完備された後のネット技術しか知らない弊害
ネット右翼の主体はシニアであるという常識が覆されることになり、私は衝撃を受けた。むろんこういった若年世代のネット右翼は例外であり、ネット右翼の主力が依然としてシニアであることはやはり事実である。しかし例外としてもこれまで様々な調査の中で推定されてきたネット右翼の年齢層とは明らかに異なり、年齢的にはるかに下方にある黒瀬やウトロ放火事件の犯人が出現してきたことについては一考に値する教訓を残した。

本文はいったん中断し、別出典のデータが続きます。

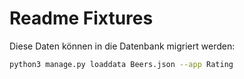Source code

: # Readme Fixtures

Diese Daten können in die Datenbank migriert werden:

```bash
python3 manage.py loaddata Beers.json --app Rating
```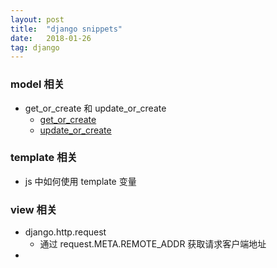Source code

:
 ```yaml
---
layout: post
title:  "django snippets"
date:   2018-01-26
tag: django
---
```


### model 相关
* get\_or\_create 和 update\_or\_create
    * [get_or_create](https://docs.djangoproject.com/en/2.0/ref/models/querysets/#get-or-create)
    * [update_or_create](https://docs.djangoproject.com/en/2.0/ref/models/querysets/#update-or-create)
### template 相关
* js 中如何使用 template 变量

### view 相关
* django.http.request
    * 通过 request.META.REMOTE_ADDR 获取请求客户端地址
*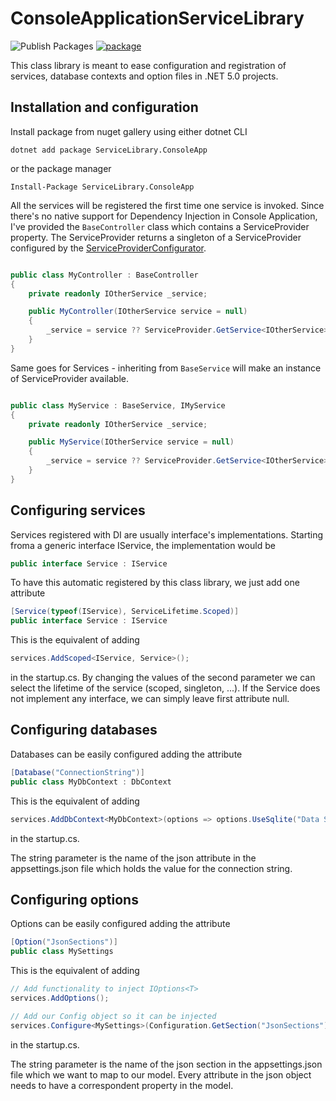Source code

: # ConsoleApplicationServiceLibrary

![Publish Packages](https://github.com/tommasodotNET/ConsoleApplicationServiceLibrary/workflows/Publish%20Packages/badge.svg)
[![package](https://img.shields.io/nuget/vpre/ServiceLibrary.ConsoleApp.svg?label=ServiceLibrary.ConsoleApp&style=flat-square)](https://www.nuget.org/packages/ServiceLibrary.ConsoleApp)

This class library is meant to ease configuration and registration of services, database contexts and option files in .NET 5.0 projects.

## Installation and configuration

Install package from nuget gallery using either dotnet CLI

```dotnet
dotnet add package ServiceLibrary.ConsoleApp
```

or the package manager

```
Install-Package ServiceLibrary.ConsoleApp
```

All the services will be registered the first time one service is invoked.
Since there's no native support for Dependency Injection in Console Application, I've provided the ```BaseController``` class which contains a ServiceProvider property. The ServiceProvider returns a singleton of a ServiceProvider configured by the [ServiceProviderConfigurator](./ConsoleApplicationServiceLibrary/Providers/ServiceProviderConfiguration.cs).

```csharp

public class MyController : BaseController
{
    private readonly IOtherService _service;

    public MyController(IOtherService service = null)
    {
        _service = service ?? ServiceProvider.GetService<IOtherService>();
    }
}
```

Same goes for Services - inheriting from ```BaseService``` will make an instance of ServiceProvider available.

```csharp

public class MyService : BaseService, IMyService
{
    private readonly IOtherService _service;

    public MyService(IOtherService service = null)
    {
        _service = service ?? ServiceProvider.GetService<IOtherService>();
    }
}
```

## Configuring services

Services registered with DI are usually interface's implementations. Starting froma a generic interface IService, the implementation would be

```csharp
public interface Service : IService
```

To have this automatic registered by this class library, we just add one attribute

```csharp
[Service(typeof(IService), ServiceLifetime.Scoped)]
public interface Service : IService
```

This is the equivalent of adding

```csharp
services.AddScoped<IService, Service>();
```

in the startup.cs.
By changing the values of the second parameter we can select the lifetime of the service (scoped, singleton, ...).
If the Service does not implement any interface, we can simply leave first attribute null.

## Configuring databases

Databases can be easily configured adding the attribute

```csharp
[Database("ConnectionString")]
public class MyDbContext : DbContext
```

This is the equivalent of adding

```csharp
services.AddDbContext<MyDbContext>(options => options.UseSqlite("Data Source=<connection_string>"));
```

in the startup.cs.

The string parameter is the name of the json attribute in the appsettings.json file which holds the value for the connection string.

## Configuring options

Options can be easily configured adding the attribute

```csharp
[Option("JsonSections")]
public class MySettings
```

This is the equivalent of adding

```csharp
// Add functionality to inject IOptions<T>
services.AddOptions();

// Add our Config object so it can be injected
services.Configure<MySettings>(Configuration.GetSection("JsonSections"));
```

in the startup.cs.

The string parameter is the name of the json section in the appsettings.json file which we want to map to our model. Every attribute in the json object needs to have a correspondent property in the model.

この原因は、明らかに若年層においてネットリテラシーが育まれていないことである。シニア右翼と同じように、彼らは世に生を受けた瞬間からすでに高速インターネットを当たり前のように利用していた。仮に黒瀬が29歳だとしても、彼の本格的ネット利用開始は21世紀初頭以降になる。1990年代に存在したネットのカオス状態をまったく知らないまま、後発組としてネット利用を「疑うことなく」開始したのである。
自明の事として与えられた快適なネットインフラの利用により、ネット言説からの一撃が簡単に彼らを「右翼」に転向させてしまうことの脆弱性は、シニアと年齢的に対極にある若年層にも共通して存在する。完備された後のネット技術しか知らないことの弊害は、シニアの反対である若年層の一部に及んでいる。